Unlike clinical conventions, astigmatism in this report refers to the eye rather than the lens used to correct the eye. For example, a positive value of J₀ for the eye’s axial astigmatism indicates “against-the-rule” astigmatism in clinical terminology.

Results

Oblique astigmatism of any optical system, including the Navarro eye model, arises when the chief ray from an off-axis object point encounters a refracting surface that lacks rotational symmetry locally near the intersection point. Textbook explanations typically show imaging of a radially symmetric object (e.g. a bicycle wheel) coaxial with a single refracting surface.[15] Clear images of the wheel’s spokes and tire are formed on separate surfaces with different curvatures, rather like a teacup on a saucer, suggesting the alliterative mnemonic “sagittal rays from spokes focus on the saucer, but tangential rays from the tire focus on the teacup”.[11]

A visual field map of oblique astigmatism (in polar format) for the cornea in the Navarro model follows this classic, textbook example as shown in Fig. 2B. In power vector format, the axis of astigmatism is radially oriented everywhere in the field (except the coordinate origin, where oblique astigmatism vanishes) and the magnitude of astigmatism is radially symmetric. Oblique astigmatism of the whole eye (Fig. 2A) has these same features, but the magnitude is smaller because of partial compensation by the internal optics. Vector subtraction of the corneal map from the whole eye map gives a map of internal astigmatism (Fig. 2C). Note that the visual field map for internal optics does not follow the classic pattern: the axes are tangentially oriented rather than radially oriented, just as we have observed in human eyes.[10] Surprisingly, this unexpected feature of internal astigmatism is not shared by the isolated lens when analysed with collimated light, which has the classic form of oblique astigmatism with radially oriented axes (Fig. 2D).

Figure 2.

Visual field maps of oblique astigmatism for the whole eye (A), the isolated cornea (B), the isolated lens (D), and for internal optics (C) computed by vector subtraction of map B from map A. Colour indicates magnitude of astigmatism interpolated from sample points shown by symbols. Lines drawn through symbols indicate axis of oblique astigmatism. The magnitude of oblique astigmatism J (dioptres) as a function of eccentricity ε is fit with the quadratic equation J = σε² where σ (in 10⁻³ D/deg²) is the regression coefficient shown in the lower left corner of each map. Other modelling parameters are given in Methods.

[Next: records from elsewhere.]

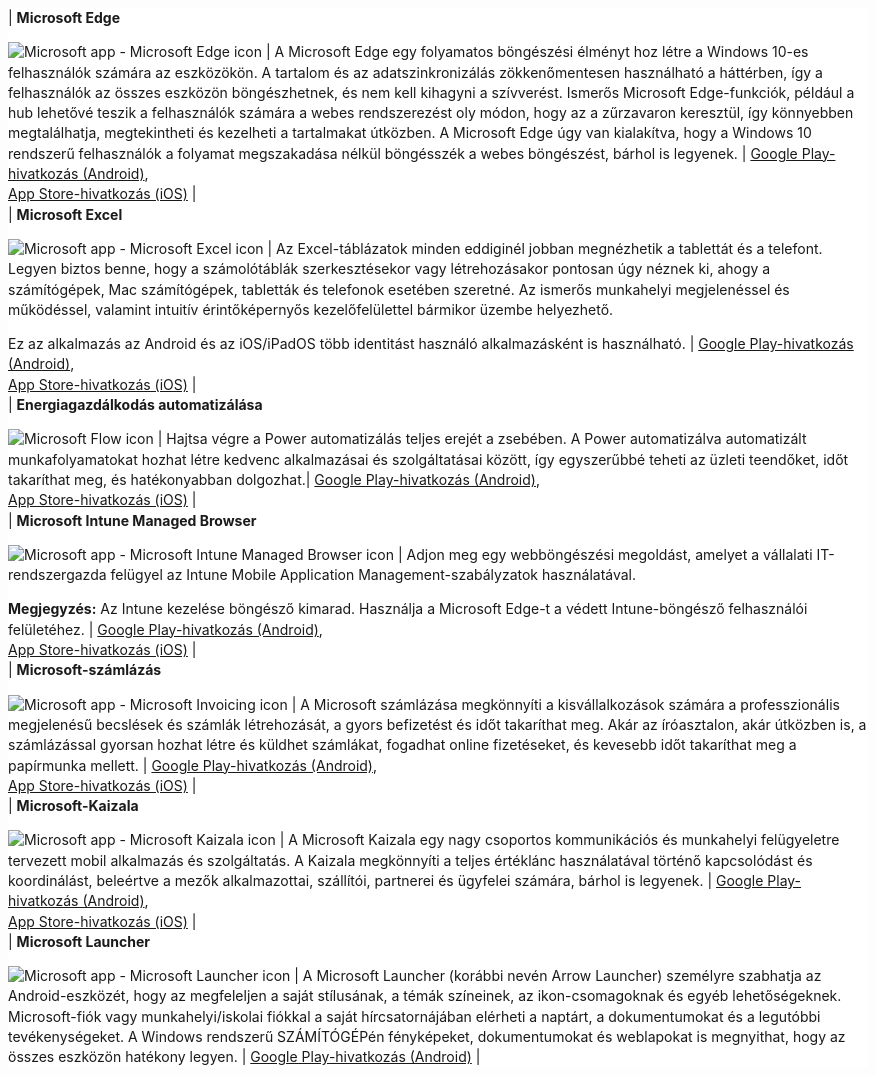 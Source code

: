 | **Microsoft Edge**<p><img alt="Microsoft app - Microsoft Edge icon" src="./media/apps-supported-intune-apps/icon-m-microsoft-edge.png" width="100"> | A Microsoft Edge egy folyamatos böngészési élményt hoz létre a Windows 10-es felhasználók számára az eszközökön. A tartalom és az adatszinkronizálás zökkenőmentesen használható a háttérben, így a felhasználók az összes eszközön böngészhetnek, és nem kell kihagyni a szívverést. Ismerős Microsoft Edge-funkciók, például a hub lehetővé teszik a felhasználók számára a webes rendszerezést oly módon, hogy az a zűrzavaron keresztül, így könnyebben megtalálhatja, megtekintheti és kezelheti a tartalmakat útközben. A Microsoft Edge úgy van kialakítva, hogy a Windows 10 rendszerű felhasználók a folyamat megszakadása nélkül böngésszék a webes böngészést, bárhol is legyenek. | [Google Play-hivatkozás (Android)](https://play.google.com/store/apps/details?id=com.microsoft.emmx&hl=en_US),<br>[App Store-hivatkozás (iOS)](https://itunes.apple.com/us/app/microsoft-edge/id1288723196?mt=8) |  
| **Microsoft Excel**<p><img alt="Microsoft app - Microsoft Excel icon" src="./media/apps-supported-intune-apps/icon-m-microsoft-excel.png" width="100"> | Az Excel-táblázatok minden eddiginél jobban megnézhetik a tablettát és a telefont. Legyen biztos benne, hogy a számolótáblák szerkesztésekor vagy létrehozásakor pontosan úgy néznek ki, ahogy a számítógépek, Mac számítógépek, tabletták és telefonok esetében szeretné. Az ismerős munkahelyi megjelenéssel és működéssel, valamint intuitív érintőképernyős kezelőfelülettel bármikor üzembe helyezhető.<p><p>Ez az alkalmazás az Android és az iOS/iPadOS több identitást használó alkalmazásként is használható. | [Google Play-hivatkozás (Android)](https://play.google.com/store/apps/details?id=com.microsoft.office.excel),<br>[App Store-hivatkozás (iOS)](https://itunes.apple.com/us/app/microsoft-excel/id586683407?mt=8) |  
| **Energiagazdálkodás automatizálása**<p><img alt="Microsoft Flow icon" src="./media/apps-supported-intune-apps/icon-m-microsoft-flow.png" width="100"> | Hajtsa végre a Power automatizálás teljes erejét a zsebében. A Power automatizálva automatizált munkafolyamatokat hozhat létre kedvenc alkalmazásai és szolgáltatásai között, így egyszerűbbé teheti az üzleti teendőket, időt takaríthat meg, és hatékonyabban dolgozhat.| [Google Play-hivatkozás (Android)](https://play.google.com/store/apps/details?id=com.microsoft.flow),<br>[App Store-hivatkozás (iOS)](https://itunes.apple.com/us/app/microsoft-flow/id1094928825) |  
| **Microsoft Intune Managed Browser**<p><img alt="Microsoft app - Microsoft Intune Managed Browser icon" src="./media/apps-supported-intune-apps/icon-m-microsoft-intune-managed-browser.png" width="100"> | Adjon meg egy webböngészési megoldást, amelyet a vállalati IT-rendszergazda felügyel az Intune Mobile Application Management-szabályzatok használatával.<p>**Megjegyzés:** Az Intune kezelése böngésző kimarad. Használja a Microsoft Edge-t a védett Intune-böngésző felhasználói felületéhez. | [Google Play-hivatkozás (Android)](https://play.google.com/store/apps/details?id=com.microsoft.intune.mam.managedbrowser),<br>[App Store-hivatkozás (iOS)](https://itunes.apple.com/us/app/microsoft-intune-managed-browser/id943264951?mt=8) |   
| **Microsoft-számlázás**<p><img alt="Microsoft app - Microsoft Invoicing icon" src="./media/apps-supported-intune-apps/icon-m-microsoft-invoicing.png" width="100"> | A Microsoft számlázása megkönnyíti a kisvállalkozások számára a professzionális megjelenésű becslések és számlák létrehozását, a gyors befizetést és időt takaríthat meg. Akár az íróasztalon, akár útközben is, a számlázással gyorsan hozhat létre és küldhet számlákat, fogadhat online fizetéseket, és kevesebb időt takaríthat meg a papírmunka mellett. | [Google Play-hivatkozás (Android)](https://play.google.com/store/apps/details?id=com.microsoft.dynamics.ProjectMadeira),<br>[App Store-hivatkozás (iOS)](https://itunes.apple.com/us/app/microsoft-invoicing/id1145475572?mt=8) |  
| **Microsoft-Kaizala**<p><img alt="Microsoft app - Microsoft Kaizala icon" src="./media/apps-supported-intune-apps/icon-m-microsoft-kiazala.png" width="100"> | A Microsoft Kaizala egy nagy csoportos kommunikációs és munkahelyi felügyeletre tervezett mobil alkalmazás és szolgáltatás. A Kaizala megkönnyíti a teljes értéklánc használatával történő kapcsolódást és koordinálást, beleértve a mezők alkalmazottai, szállítói, partnerei és ügyfelei számára, bárhol is legyenek. | [Google Play-hivatkozás (Android)](https://play.google.com/store/apps/details?id=com.microsoft.mobile.polymer),<br>[App Store-hivatkozás (iOS)](https://itunes.apple.com/in/app/microsoft-kaizala/id1112208399) |  
| **Microsoft Launcher**<p><img alt="Microsoft app - Microsoft Launcher icon" src="./media/apps-supported-intune-apps/icon-m-microsoft-launcher.png" width="100"> | A Microsoft Launcher (korábbi nevén Arrow Launcher) személyre szabhatja az Android-eszközét, hogy az megfeleljen a saját stílusának, a témák színeinek, az ikon-csomagoknak és egyéb lehetőségeknek. Microsoft-fiók vagy munkahelyi/iskolai fiókkal a saját hírcsatornájában elérheti a naptárt, a dokumentumokat és a legutóbbi tevékenységeket. A Windows rendszerű SZÁMÍTÓGÉPén fényképeket, dokumentumokat és weblapokat is megnyithat, hogy az összes eszközön hatékony legyen. | [Google Play-hivatkozás (Android)](https://play.google.com/store/apps/details?id=com.microsoft.launcher) |  
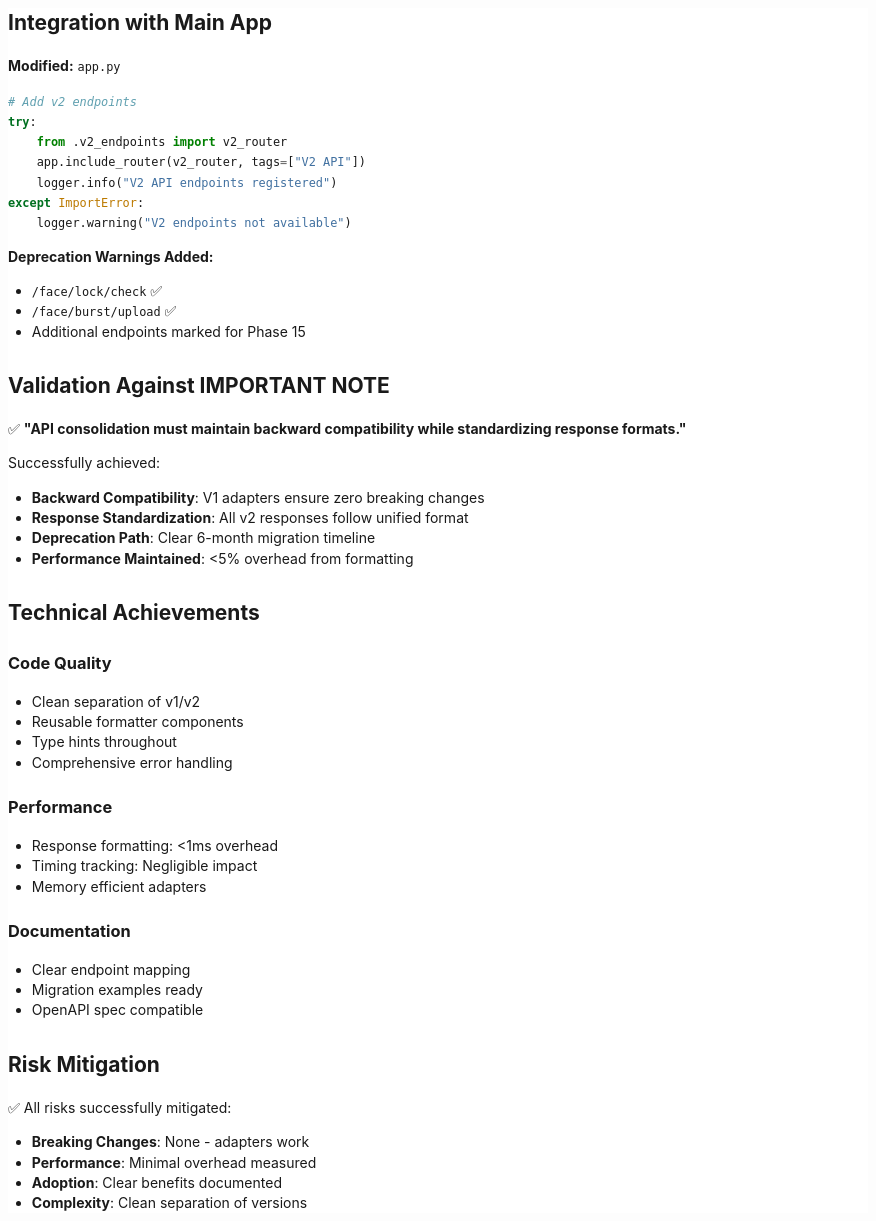 ## Integration with Main App

**Modified:** `app.py`
```python
# Add v2 endpoints
try:
    from .v2_endpoints import v2_router
    app.include_router(v2_router, tags=["V2 API"])
    logger.info("V2 API endpoints registered")
except ImportError:
    logger.warning("V2 endpoints not available")
```

**Deprecation Warnings Added:**
- `/face/lock/check` ✅
- `/face/burst/upload` ✅
- Additional endpoints marked for Phase 15

## Validation Against IMPORTANT NOTE
✅ **"API consolidation must maintain backward compatibility while standardizing response formats."**

Successfully achieved:
- **Backward Compatibility**: V1 adapters ensure zero breaking changes
- **Response Standardization**: All v2 responses follow unified format
- **Deprecation Path**: Clear 6-month migration timeline
- **Performance Maintained**: <5% overhead from formatting

## Technical Achievements

### Code Quality
- Clean separation of v1/v2
- Reusable formatter components
- Type hints throughout
- Comprehensive error handling

### Performance
- Response formatting: <1ms overhead
- Timing tracking: Negligible impact
- Memory efficient adapters

### Documentation
- Clear endpoint mapping
- Migration examples ready
- OpenAPI spec compatible

## Risk Mitigation
✅ All risks successfully mitigated:
- **Breaking Changes**: None - adapters work
- **Performance**: Minimal overhead measured
- **Adoption**: Clear benefits documented
- **Complexity**: Clean separation of versions
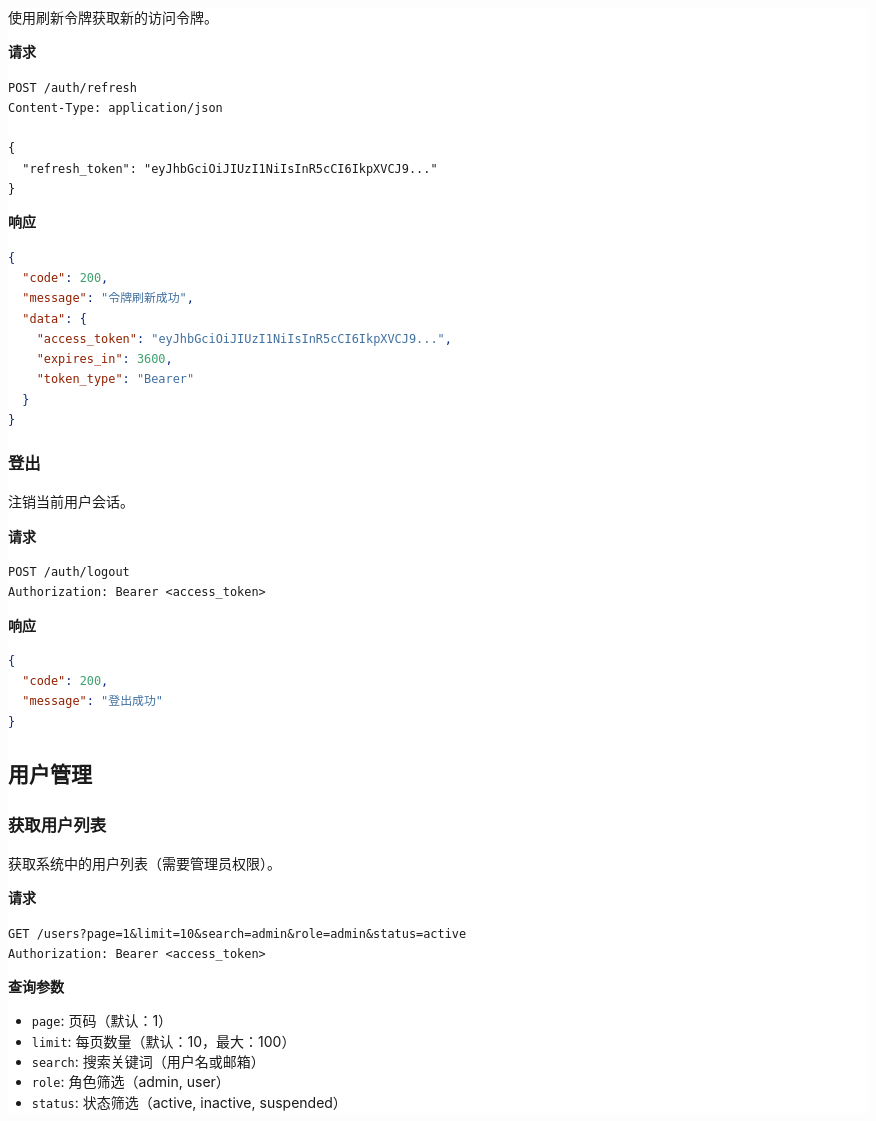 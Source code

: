 使用刷新令牌获取新的访问令牌。

**请求**
```http
POST /auth/refresh
Content-Type: application/json

{
  "refresh_token": "eyJhbGciOiJIUzI1NiIsInR5cCI6IkpXVCJ9..."
}
```

**响应**
```json
{
  "code": 200,
  "message": "令牌刷新成功",
  "data": {
    "access_token": "eyJhbGciOiJIUzI1NiIsInR5cCI6IkpXVCJ9...",
    "expires_in": 3600,
    "token_type": "Bearer"
  }
}
```

### 登出

注销当前用户会话。

**请求**
```http
POST /auth/logout
Authorization: Bearer <access_token>
```

**响应**
```json
{
  "code": 200,
  "message": "登出成功"
}
```

## 用户管理

### 获取用户列表

获取系统中的用户列表（需要管理员权限）。

**请求**
```http
GET /users?page=1&limit=10&search=admin&role=admin&status=active
Authorization: Bearer <access_token>
```

**查询参数**
- `page`: 页码（默认：1）
- `limit`: 每页数量（默认：10，最大：100）
- `search`: 搜索关键词（用户名或邮箱）
- `role`: 角色筛选（admin, user）
- `status`: 状态筛选（active, inactive, suspended）
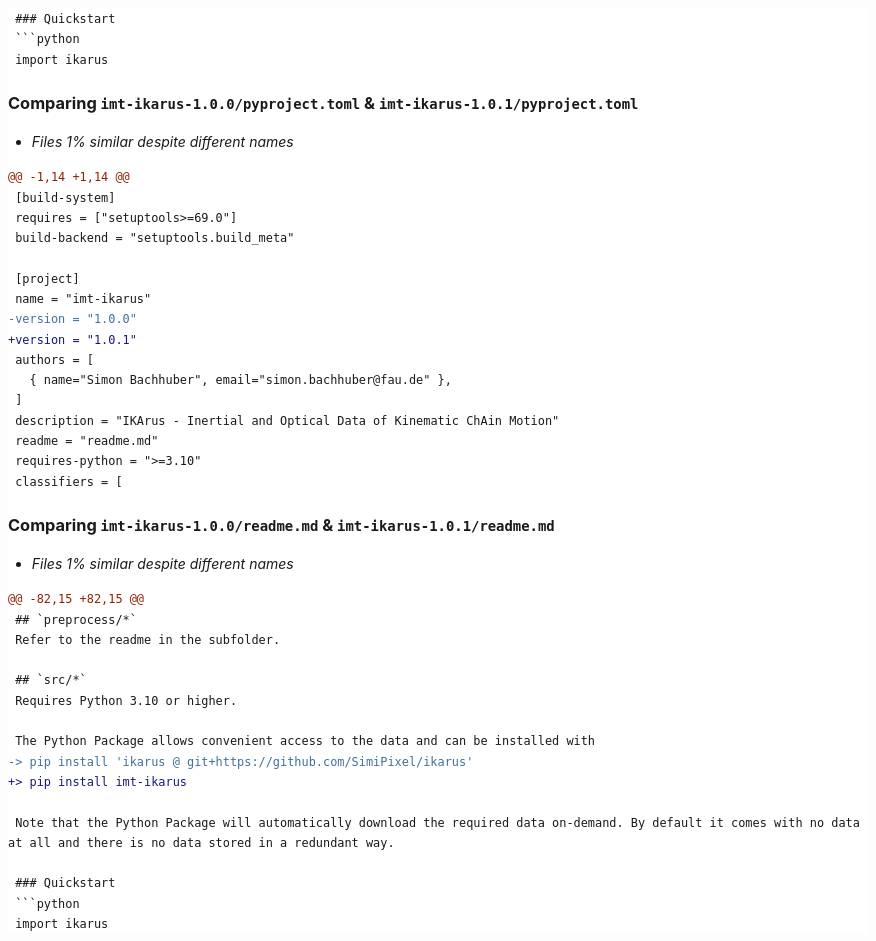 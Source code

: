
 ```diff
 ### Quickstart
 ```python
 import ikarus
```

### Comparing `imt-ikarus-1.0.0/pyproject.toml` & `imt-ikarus-1.0.1/pyproject.toml`

 * *Files 1% similar despite different names*

```diff
@@ -1,14 +1,14 @@
 [build-system]
 requires = ["setuptools>=69.0"]
 build-backend = "setuptools.build_meta"
 
 [project]
 name = "imt-ikarus"
-version = "1.0.0"
+version = "1.0.1"
 authors = [
   { name="Simon Bachhuber", email="simon.bachhuber@fau.de" },
 ]
 description = "IKArus - Inertial and Optical Data of Kinematic ChAin Motion"
 readme = "readme.md"
 requires-python = ">=3.10"
 classifiers = [
```

### Comparing `imt-ikarus-1.0.0/readme.md` & `imt-ikarus-1.0.1/readme.md`

 * *Files 1% similar despite different names*

```diff
@@ -82,15 +82,15 @@
 ## `preprocess/*`
 Refer to the readme in the subfolder.
 
 ## `src/*`
 Requires Python 3.10 or higher.
 
 The Python Package allows convenient access to the data and can be installed with
-> pip install 'ikarus @ git+https://github.com/SimiPixel/ikarus'
+> pip install imt-ikarus
 
 Note that the Python Package will automatically download the required data on-demand. By default it comes with no data at all and there is no data stored in a redundant way.
 
 ### Quickstart
 ```python
 import ikarus
```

To better appreciate the quantitative aspects of these field maps, it is helpful to examine a cross section as shown in Fig. 3 for the superior vertical meridian. Ocular, corneal and lens astigmatism all become increasingly negative as eccentricity in the visual field increases, and yet internal astigmatism changes in the positive direction indicating the axis of internal astigmatism is tangentially oriented rather than the conventional radial orientation. To explain this surprising change in sign (which implies a 90° rotation of axis) we devote the remainder of this report to uncovering the source of unconventional, tangentially-oriented oblique-astigmatism of the eye’s internal optical system that runs counter to the textbook mnemonic.

Figure 3.

Cross sections of field maps in Fig. 2 along the superior vertical meridian. For this meridian, positive J₀ values indicate a tangential axis, whereas negative values indicate a radial axis. The quadratic coefficient σ is in 10⁻³ D/deg².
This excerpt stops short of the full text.